In quel tempo, i discepoli si avvicinarono a Gesù e gli dissero: «Perché a loro parli con parabole?». Egli rispose loro: «Perché a voi è dato conoscere i misteri del regno dei cieli, ma a loro non è dato. Infatti a colui che ha, verrà dato e sarà nell'abbondanza; ma a colui che non ha, sarà tolto anche quello che ha. Per questo a loro parlo con parabole: perché guardando non vedono, udendo non ascoltano e non comprendono. Così si compie per loro la profezia di Isaìa che dice: "Udrete, sì, ma non comprenderete, guarderete, sì, ma non vedrete. Perché il cuore di questo popolo è diventato insensibile, sono diventati duri di orecchi e hanno chiuso gli occhi, perché non vedano con gli occhi, non ascoltino con gli orecchi e non comprendano con il cuore e non si convertano e io li guarisca!". Beati invece i vostri occhi perché vedono e i vostri orecchi perché ascoltano. In verità io vi dico: molti profeti e molti giusti hanno desiderato vedere ciò che voi guardate, ma non lo videro, e ascoltare ciò che voi ascoltate, ma non lo ascoltarono!». Mt 13,10-17


Commento al Vangelo

Alla domanda circa il perché Gesù parli "a loro" in parabole il Signore risponde usando il verbo "dare"; questo ci immette subito nel cuore del discorso: il mistero di Dio, o è "dato", o non può essere compreso; esso è puro e misterioso dono dall'alto.

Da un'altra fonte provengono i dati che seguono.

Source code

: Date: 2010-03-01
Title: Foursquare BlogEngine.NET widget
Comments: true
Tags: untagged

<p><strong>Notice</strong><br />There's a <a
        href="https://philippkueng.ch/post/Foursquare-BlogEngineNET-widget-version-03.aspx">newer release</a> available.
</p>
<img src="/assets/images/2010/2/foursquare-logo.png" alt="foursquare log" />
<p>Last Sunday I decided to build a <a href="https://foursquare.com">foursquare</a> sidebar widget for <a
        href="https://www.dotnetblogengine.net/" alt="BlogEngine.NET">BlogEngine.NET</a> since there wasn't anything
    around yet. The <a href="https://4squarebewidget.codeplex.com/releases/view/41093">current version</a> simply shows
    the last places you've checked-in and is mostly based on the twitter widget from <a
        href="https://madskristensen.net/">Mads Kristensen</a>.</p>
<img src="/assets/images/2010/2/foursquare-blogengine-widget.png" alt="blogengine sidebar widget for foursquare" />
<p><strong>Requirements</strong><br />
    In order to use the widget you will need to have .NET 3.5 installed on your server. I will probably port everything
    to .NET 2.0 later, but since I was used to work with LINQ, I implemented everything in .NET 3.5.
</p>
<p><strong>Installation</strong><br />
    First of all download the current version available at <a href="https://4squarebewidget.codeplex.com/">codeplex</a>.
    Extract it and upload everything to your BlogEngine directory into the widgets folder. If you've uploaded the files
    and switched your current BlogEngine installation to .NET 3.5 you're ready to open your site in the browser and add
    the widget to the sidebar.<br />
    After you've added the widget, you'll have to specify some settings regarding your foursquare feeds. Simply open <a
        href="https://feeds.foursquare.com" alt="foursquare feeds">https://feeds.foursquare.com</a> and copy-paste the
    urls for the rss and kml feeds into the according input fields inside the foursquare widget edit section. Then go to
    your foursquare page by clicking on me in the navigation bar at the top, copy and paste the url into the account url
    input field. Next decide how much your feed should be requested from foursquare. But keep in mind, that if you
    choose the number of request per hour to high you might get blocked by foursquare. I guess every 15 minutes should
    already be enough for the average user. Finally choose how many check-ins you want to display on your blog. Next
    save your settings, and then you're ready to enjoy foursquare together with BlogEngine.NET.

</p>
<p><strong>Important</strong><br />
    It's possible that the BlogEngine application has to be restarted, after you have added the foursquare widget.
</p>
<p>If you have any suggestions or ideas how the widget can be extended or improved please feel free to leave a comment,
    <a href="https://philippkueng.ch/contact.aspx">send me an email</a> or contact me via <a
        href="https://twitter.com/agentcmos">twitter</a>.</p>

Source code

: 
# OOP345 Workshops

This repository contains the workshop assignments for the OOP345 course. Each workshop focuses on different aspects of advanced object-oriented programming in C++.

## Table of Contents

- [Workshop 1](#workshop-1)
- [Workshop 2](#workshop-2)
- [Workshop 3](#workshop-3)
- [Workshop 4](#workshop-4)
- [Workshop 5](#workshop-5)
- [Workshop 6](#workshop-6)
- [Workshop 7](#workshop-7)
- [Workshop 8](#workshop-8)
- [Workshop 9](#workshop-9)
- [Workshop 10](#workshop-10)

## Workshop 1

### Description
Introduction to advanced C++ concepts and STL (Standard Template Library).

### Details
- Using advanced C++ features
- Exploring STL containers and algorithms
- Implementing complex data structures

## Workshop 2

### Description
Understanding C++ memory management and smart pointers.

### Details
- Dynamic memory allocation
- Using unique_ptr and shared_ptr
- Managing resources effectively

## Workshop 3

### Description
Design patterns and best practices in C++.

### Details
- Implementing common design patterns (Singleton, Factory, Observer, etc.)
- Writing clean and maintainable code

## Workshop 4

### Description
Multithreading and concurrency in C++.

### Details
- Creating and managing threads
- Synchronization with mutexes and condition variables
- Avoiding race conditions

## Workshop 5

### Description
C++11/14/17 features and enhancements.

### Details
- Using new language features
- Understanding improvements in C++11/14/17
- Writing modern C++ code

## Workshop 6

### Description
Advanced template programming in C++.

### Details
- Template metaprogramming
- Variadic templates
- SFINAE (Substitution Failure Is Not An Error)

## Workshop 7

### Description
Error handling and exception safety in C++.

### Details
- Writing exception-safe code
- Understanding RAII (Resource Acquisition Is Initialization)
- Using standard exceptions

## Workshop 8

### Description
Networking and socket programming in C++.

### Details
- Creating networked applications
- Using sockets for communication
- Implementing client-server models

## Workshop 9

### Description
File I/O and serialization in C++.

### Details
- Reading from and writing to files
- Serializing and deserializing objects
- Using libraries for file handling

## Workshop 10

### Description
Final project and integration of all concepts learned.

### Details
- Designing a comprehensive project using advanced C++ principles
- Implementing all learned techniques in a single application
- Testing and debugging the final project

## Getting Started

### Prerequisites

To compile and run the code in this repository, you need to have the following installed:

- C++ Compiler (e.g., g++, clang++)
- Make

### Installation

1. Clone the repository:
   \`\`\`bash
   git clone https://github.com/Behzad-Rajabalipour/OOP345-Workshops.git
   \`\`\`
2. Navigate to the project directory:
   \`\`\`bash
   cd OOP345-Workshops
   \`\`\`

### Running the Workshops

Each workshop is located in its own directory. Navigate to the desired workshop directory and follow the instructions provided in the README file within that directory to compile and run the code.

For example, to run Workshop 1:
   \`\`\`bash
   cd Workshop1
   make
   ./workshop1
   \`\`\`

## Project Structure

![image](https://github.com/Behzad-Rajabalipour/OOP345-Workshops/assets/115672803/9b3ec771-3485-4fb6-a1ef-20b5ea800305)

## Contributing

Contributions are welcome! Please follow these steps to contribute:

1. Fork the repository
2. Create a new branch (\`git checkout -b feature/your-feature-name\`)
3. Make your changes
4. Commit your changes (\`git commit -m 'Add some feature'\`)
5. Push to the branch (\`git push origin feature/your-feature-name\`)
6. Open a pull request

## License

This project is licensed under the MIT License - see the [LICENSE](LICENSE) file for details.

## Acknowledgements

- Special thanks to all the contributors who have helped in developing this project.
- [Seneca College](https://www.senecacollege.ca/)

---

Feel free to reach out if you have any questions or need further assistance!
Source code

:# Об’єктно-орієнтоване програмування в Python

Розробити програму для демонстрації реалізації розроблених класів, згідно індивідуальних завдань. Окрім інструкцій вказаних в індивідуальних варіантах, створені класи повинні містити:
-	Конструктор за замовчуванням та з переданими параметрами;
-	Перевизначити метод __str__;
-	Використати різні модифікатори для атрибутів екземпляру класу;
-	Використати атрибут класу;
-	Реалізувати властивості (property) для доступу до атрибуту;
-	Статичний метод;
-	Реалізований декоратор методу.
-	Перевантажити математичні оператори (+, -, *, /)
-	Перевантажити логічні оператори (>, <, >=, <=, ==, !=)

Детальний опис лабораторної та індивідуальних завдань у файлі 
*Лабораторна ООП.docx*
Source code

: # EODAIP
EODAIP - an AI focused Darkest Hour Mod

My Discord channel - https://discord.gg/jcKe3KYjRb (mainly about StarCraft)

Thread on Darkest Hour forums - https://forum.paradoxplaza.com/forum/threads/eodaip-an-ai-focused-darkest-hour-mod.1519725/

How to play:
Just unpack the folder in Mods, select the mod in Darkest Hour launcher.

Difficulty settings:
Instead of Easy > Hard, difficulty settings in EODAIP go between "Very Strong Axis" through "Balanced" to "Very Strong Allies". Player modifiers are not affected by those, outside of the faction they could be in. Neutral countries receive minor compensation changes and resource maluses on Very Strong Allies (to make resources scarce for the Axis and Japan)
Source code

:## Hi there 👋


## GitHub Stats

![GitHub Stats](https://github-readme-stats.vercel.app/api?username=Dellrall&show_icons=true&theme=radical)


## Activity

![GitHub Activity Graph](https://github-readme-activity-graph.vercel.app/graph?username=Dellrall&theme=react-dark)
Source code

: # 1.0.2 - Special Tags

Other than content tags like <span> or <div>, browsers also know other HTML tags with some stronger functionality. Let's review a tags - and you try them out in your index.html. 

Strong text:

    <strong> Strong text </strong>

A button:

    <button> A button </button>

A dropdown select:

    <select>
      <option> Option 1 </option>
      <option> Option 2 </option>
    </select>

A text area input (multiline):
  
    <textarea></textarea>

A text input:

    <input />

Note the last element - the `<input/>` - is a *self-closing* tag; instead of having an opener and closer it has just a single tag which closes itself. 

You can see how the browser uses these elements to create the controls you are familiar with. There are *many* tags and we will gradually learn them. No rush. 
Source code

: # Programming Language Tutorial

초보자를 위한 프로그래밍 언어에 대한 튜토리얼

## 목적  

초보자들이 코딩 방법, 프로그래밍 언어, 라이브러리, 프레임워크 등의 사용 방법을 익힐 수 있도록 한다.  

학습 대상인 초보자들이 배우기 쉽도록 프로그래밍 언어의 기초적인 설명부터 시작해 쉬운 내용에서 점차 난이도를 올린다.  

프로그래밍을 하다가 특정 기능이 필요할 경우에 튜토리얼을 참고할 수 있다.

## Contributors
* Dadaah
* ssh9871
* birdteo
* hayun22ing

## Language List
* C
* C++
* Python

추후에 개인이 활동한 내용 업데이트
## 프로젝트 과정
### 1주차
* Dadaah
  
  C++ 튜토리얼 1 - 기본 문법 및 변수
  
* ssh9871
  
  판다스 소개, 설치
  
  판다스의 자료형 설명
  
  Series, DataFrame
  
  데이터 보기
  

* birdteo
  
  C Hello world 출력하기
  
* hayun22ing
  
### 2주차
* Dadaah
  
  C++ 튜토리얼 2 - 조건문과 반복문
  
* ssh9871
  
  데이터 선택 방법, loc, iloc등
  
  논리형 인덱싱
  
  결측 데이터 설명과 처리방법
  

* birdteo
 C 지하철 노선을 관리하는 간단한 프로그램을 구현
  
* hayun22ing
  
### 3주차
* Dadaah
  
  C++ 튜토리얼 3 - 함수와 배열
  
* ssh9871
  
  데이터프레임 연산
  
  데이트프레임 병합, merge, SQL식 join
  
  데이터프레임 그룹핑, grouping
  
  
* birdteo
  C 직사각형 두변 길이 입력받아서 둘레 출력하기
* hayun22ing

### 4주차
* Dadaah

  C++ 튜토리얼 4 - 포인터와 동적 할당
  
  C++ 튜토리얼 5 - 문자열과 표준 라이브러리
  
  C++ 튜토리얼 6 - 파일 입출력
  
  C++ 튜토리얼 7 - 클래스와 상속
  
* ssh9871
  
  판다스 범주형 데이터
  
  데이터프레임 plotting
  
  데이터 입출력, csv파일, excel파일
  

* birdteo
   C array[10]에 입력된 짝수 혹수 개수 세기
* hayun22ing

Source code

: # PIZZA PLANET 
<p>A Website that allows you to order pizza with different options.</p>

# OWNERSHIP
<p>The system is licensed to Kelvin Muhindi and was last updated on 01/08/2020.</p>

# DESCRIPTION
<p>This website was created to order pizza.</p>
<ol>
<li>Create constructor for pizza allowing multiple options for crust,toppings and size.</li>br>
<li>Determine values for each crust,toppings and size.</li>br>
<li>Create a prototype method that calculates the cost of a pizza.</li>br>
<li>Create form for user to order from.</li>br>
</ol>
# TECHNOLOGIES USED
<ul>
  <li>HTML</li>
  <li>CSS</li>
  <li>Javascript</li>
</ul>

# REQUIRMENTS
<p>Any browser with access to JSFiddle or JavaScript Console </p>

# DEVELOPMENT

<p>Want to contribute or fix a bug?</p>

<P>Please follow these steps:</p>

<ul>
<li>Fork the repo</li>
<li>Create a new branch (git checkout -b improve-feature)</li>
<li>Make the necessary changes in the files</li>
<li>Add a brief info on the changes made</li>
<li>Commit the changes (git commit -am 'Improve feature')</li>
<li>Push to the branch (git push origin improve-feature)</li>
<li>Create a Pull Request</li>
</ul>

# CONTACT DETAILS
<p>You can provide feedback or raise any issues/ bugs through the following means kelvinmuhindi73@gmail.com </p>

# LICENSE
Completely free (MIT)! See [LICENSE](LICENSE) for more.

Orgoglio e durezza di cuore chiudono l'accesso al Regno, e tale chiusura pare come una sanzione nei confronti di ogni nostra vanità. In tal modo Dio stabilisce la "confusione" dei sapienti e degli intelligenti e la gloria dei "piccoli".
Dice ai discepoli "beati"; sono beati non per loro merito, ma solo per la grazia di Dio.